We simply note for the record that, to the extent the trial court denied certification on the ground that the proposed class was overinclusive, we agree with plaintiffs the preferred approach in this State is to permit a plaintiff to modify the class definition before denying certification: " '[C]lass certification should not be denied on overbreadth grounds when the class definition is only slightly overinclusive.' [Citation.] In such cases, this is 'not a bar to class certification,' as those improperly included may be placed in a subclass or dismissed from the case. [Citation.] [¶] [Moreover,] [o]verbreadth may be cured by modifying the class definitions, adding a more precise description of the [proposed class] or using subclasses. . . . (See, e.g., Clothesrigger, Inc. v. GTE Corp. (1987) 191 Cal.App.3d 605, 617 ['all persons nationwide subscribing to Sprint since January 1, 1981, who were charged for one or more unanswered long distance calls. Plainly such class is ascertainable.'].)" (Marler v. E.M. Johansing, LLC, supra, 199 Cal.App.4th at p. 1461 [trial court erred by denying plaintiffs' motion for certification rather than allowing them to amend the class definitions].) As explained by our appellate colleagues in the Second District, Division Six: "Drafting class descriptions is not an easy task. Amendments are permitted so that class cases may proceed on their merits. . . . ' "[I]f necessary to preserve the case as a class action, the court itself can and should redefine the class where the evidence before it shows such a redefined class would be ascertainable." ' [Citation.] 'As it is the court's duty to certify an identifiable and ascertainable class, the court is not limited . . . to the class description contained in plaintiff's complaint.' [Citation.] Plaintiffs should be given the opportunity on remand to amend the class descriptions." (Marler v. E.M. Johansing, LLC, supra, 199 Cal.App.4th at p. 1462.)

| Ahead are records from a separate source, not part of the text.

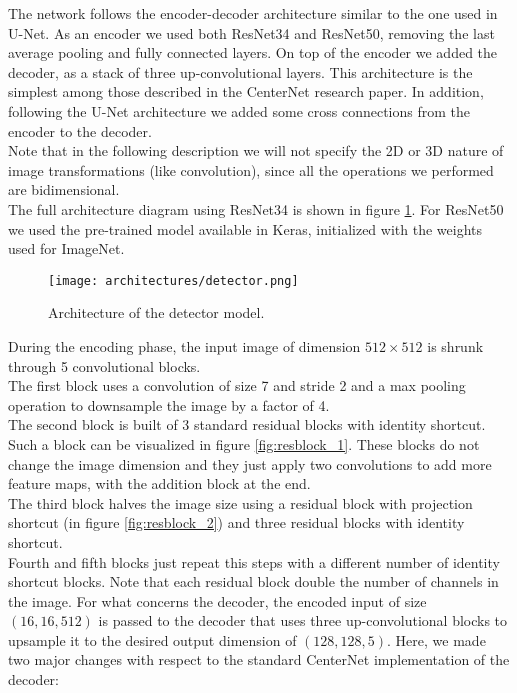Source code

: The network follows the encoder-decoder architecture similar to the one used in U-Net. As an encoder we used both ResNet34 and ResNet50, removing the last average pooling and fully connected layers. On top of the encoder we added the decoder, as a stack of three up-convolutional layers. This architecture is the simplest among those described in the CenterNet research paper. In addition, following the U-Net architecture we added some cross connections from the encoder to the decoder.\\
Note that in the following description we will not specify the 2D or 3D nature of image transformations (like convolution), since all the operations we performed are bidimensional.\\
The full architecture diagram using ResNet34 is shown in figure \ref{fig:detector}. For ResNet50 we used the pre-trained model available in Keras, initialized with the weights used for ImageNet.\\

\begin{figure}[h]
	\caption{Architecture of the detector model.}
	\centering
	\texttt{[image: architectures/detector.png]}
	\label{fig:detector}
\end{figure}

\noindent During the encoding phase, the input image of dimension $512 \times 512$ is shrunk through 5 convolutional blocks.\\
The first block uses a convolution of size 7 and stride 2 and a max pooling operation to downsample the image by a factor of 4.\\
The second block is built of 3 standard residual blocks with identity shortcut. Such a block can be visualized in figure \ref{fig:resblock_1}. These blocks do not change the image dimension and they just apply two convolutions to add more feature maps, with the addition block at the end.\\
The third block halves the image size using a residual block with projection shortcut (in figure \ref{fig:resblock_2}) and three residual blocks with identity shortcut.\\
Fourth and fifth blocks just repeat this steps with a different number of identity shortcut blocks. Note that each residual block double the number of channels in the image. For what concerns the decoder, the encoded input of size $(16, 16, 512)$ is passed to the decoder that uses three up-convolutional blocks to upsample it to the desired output dimension of $(128, 128, 5)$. Here, we made two major changes with respect to the standard CenterNet implementation of the decoder:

Under these circumstances, the "insurmountable" challenges identified by the trial court in denying plaintiffs' motion instead relate primarily to the lack of available information regarding the identity of the class of victims and the money, if any, owed by any particular defendant to these victims. The trial court's frustration with this lack of information is reflected in the following colloquy between court and counsel at the contested March 25, 2014 hearing: "THE COURT: Well, then address [plaintiffs' counsel's] other point, and let's take is as a hypothetical. I'm not asking you to admit that your client did something.

For example, the trial court condemns plaintiffs in its order for "fail[ing] to explain . . . how a trier of fact could possibly determine the overall size of a class recovery fund, let alone how such a fund could possibly be distributed, if there is no evidence available from any source upon which to base these determinations." (Italics added.)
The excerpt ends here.